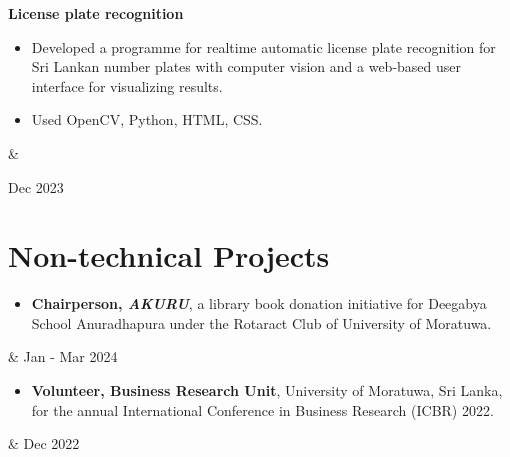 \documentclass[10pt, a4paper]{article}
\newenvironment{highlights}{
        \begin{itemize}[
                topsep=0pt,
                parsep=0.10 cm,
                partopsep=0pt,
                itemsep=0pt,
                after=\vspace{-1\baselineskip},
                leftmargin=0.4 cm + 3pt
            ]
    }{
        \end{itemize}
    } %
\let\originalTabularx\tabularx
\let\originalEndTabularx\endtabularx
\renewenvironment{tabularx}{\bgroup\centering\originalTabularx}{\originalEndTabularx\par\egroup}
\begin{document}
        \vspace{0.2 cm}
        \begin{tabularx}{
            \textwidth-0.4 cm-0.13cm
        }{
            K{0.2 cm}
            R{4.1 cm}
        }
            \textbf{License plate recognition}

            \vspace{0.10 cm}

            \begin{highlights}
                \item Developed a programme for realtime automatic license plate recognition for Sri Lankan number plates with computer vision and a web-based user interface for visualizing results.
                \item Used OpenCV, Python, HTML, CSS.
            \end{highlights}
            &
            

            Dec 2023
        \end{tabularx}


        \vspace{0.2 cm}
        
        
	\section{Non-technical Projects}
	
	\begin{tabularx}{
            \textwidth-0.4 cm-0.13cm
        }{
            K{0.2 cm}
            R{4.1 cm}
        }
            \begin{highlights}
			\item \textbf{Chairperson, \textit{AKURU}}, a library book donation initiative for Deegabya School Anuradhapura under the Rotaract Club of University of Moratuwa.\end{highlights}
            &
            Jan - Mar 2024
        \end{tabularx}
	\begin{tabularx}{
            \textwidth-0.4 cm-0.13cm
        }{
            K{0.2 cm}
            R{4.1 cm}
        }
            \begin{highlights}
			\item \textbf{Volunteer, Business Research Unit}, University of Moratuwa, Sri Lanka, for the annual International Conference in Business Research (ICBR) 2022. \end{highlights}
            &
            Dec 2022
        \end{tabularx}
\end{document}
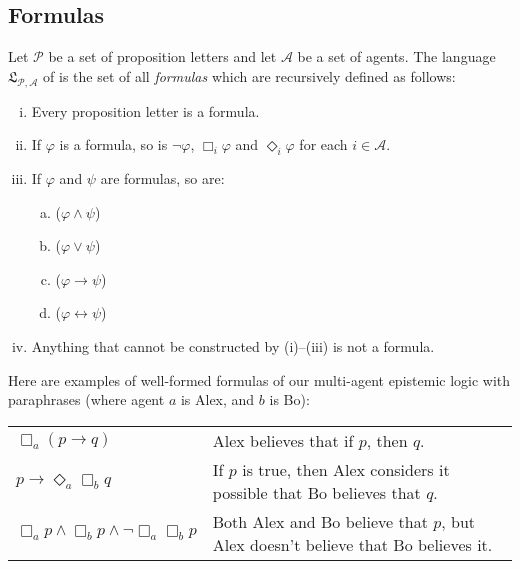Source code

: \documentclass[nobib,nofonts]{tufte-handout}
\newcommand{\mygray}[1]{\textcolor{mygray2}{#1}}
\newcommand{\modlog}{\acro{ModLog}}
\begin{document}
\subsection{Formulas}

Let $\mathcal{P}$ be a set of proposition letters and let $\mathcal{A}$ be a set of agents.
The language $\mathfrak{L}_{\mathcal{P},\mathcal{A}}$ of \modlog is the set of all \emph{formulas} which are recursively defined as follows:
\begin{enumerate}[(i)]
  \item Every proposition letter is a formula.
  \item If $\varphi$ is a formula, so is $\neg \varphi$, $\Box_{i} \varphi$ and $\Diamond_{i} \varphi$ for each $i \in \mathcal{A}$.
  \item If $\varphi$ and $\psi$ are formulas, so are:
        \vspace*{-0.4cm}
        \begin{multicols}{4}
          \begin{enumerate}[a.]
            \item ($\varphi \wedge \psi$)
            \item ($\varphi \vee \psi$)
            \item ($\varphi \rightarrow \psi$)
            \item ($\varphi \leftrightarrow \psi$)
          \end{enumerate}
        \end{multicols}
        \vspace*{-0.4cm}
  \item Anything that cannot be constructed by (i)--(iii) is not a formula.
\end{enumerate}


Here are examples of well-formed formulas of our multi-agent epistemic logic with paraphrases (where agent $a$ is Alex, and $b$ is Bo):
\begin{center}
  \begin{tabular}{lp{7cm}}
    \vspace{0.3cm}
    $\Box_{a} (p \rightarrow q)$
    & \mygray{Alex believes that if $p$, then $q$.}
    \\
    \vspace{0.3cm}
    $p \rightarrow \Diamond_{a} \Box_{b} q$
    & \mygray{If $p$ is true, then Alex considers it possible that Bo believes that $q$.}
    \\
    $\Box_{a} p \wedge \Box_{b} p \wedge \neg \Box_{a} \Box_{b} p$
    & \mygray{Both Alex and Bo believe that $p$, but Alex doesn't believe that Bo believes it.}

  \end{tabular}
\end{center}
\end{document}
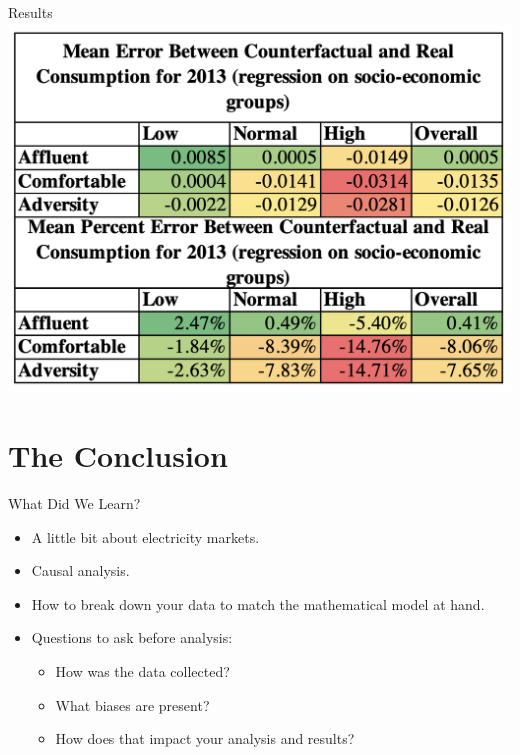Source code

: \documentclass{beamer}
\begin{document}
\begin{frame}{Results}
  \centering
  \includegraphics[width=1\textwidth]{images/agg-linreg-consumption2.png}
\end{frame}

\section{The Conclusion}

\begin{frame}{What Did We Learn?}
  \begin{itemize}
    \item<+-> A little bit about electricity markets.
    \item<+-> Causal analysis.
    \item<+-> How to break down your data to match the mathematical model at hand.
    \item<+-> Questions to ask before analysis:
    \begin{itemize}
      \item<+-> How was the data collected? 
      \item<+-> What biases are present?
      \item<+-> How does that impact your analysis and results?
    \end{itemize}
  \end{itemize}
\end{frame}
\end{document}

-=-=-=-=-

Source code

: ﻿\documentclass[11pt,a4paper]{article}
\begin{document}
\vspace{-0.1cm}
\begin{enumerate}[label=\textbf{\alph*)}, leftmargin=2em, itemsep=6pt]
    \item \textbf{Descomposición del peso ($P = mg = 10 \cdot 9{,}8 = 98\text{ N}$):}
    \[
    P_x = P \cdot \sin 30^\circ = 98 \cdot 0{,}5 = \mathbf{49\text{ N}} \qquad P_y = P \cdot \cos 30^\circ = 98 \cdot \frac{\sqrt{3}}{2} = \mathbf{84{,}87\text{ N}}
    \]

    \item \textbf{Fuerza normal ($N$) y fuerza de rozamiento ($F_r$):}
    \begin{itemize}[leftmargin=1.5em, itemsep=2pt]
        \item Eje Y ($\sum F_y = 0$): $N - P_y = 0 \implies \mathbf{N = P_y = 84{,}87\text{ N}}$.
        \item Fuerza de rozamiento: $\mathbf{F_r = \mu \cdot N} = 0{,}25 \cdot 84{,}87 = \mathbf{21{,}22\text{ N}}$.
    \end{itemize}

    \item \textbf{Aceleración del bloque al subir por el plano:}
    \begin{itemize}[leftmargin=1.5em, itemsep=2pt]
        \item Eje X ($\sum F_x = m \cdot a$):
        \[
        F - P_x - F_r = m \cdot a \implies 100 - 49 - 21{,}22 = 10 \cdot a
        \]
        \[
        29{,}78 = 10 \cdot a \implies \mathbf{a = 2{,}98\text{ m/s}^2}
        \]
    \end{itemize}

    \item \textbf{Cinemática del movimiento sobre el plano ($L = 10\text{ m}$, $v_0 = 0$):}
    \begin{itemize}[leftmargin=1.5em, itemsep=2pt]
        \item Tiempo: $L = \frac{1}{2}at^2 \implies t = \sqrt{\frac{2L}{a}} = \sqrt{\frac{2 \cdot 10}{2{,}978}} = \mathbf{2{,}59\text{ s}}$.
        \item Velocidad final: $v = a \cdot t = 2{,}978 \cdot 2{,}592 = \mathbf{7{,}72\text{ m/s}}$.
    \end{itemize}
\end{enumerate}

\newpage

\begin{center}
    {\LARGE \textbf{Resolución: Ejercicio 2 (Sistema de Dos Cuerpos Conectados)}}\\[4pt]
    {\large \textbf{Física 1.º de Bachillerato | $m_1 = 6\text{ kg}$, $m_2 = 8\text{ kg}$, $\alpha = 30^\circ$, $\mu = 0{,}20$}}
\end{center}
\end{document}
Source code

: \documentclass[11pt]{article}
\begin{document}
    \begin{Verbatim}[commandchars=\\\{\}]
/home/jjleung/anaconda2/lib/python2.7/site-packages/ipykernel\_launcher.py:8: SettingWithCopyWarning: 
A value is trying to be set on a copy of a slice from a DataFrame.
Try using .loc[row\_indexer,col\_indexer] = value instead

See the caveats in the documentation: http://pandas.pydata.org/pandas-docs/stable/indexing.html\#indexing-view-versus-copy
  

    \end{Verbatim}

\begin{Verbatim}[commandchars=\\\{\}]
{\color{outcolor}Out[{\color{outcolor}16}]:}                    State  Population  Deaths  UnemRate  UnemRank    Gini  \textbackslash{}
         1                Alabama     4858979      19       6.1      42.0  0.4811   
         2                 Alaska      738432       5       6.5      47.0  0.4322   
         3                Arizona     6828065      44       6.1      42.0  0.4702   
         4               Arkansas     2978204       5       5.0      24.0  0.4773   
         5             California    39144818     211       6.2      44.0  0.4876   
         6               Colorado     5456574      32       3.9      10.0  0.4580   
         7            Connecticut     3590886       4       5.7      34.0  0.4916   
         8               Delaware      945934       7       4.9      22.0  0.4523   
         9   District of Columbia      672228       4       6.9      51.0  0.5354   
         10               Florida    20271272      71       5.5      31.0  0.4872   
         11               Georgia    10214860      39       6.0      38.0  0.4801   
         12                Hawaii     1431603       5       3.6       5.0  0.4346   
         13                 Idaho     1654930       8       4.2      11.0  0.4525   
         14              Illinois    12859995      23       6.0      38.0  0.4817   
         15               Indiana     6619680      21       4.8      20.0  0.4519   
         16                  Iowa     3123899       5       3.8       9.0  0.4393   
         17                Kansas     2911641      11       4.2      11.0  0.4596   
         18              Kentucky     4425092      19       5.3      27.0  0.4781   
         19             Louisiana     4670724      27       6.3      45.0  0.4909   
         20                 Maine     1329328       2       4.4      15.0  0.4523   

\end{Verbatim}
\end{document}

-=-=-=-=-

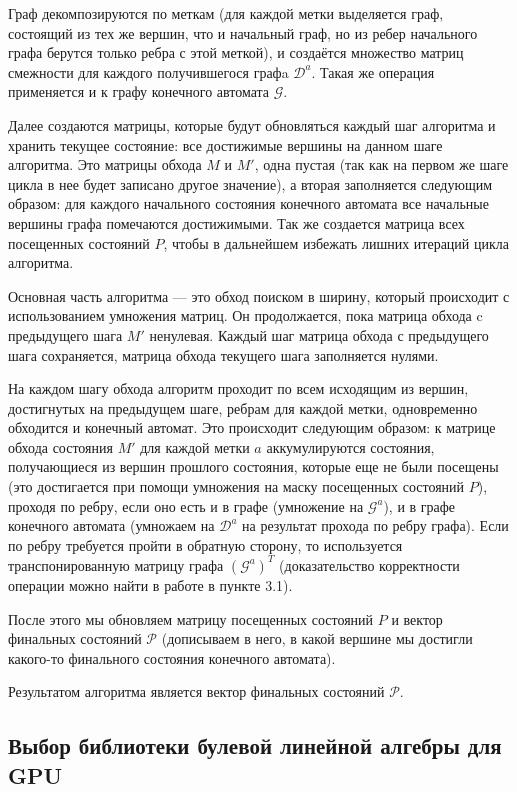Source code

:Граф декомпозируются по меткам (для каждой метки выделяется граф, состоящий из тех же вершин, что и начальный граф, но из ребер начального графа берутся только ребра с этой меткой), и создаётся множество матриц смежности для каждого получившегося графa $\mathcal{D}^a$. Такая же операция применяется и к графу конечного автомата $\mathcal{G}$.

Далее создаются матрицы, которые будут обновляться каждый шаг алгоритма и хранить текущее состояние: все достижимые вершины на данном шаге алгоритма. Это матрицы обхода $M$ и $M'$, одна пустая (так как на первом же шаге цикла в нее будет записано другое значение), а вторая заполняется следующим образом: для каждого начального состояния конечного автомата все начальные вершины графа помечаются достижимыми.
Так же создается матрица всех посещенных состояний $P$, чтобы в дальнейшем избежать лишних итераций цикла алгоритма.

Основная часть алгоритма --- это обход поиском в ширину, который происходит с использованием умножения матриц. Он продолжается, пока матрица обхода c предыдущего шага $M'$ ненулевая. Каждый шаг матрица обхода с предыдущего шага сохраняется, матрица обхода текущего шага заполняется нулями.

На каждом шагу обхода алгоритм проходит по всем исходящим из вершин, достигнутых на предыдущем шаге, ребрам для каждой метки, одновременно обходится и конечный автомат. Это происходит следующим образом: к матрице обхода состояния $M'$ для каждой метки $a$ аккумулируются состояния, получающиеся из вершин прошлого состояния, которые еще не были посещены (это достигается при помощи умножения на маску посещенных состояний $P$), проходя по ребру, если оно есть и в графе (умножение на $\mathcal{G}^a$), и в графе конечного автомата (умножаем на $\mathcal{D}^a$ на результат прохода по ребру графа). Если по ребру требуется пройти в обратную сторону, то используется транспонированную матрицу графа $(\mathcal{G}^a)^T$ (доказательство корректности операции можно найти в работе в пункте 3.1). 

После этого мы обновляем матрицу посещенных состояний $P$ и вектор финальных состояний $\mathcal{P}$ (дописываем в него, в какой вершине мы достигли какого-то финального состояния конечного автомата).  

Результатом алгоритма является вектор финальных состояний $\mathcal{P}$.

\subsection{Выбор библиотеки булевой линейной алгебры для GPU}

-=-=-=-=-

■ DIRECTIONS: For each line of the material that includes the word "analysis", make a copy.

■ SOLUTION FOR THIS EXERCISE:
    \item<+-> Causal analysis.
    \item<+-> Questions to ask before analysis:
      \item<+-> How does that impact your analysis and results?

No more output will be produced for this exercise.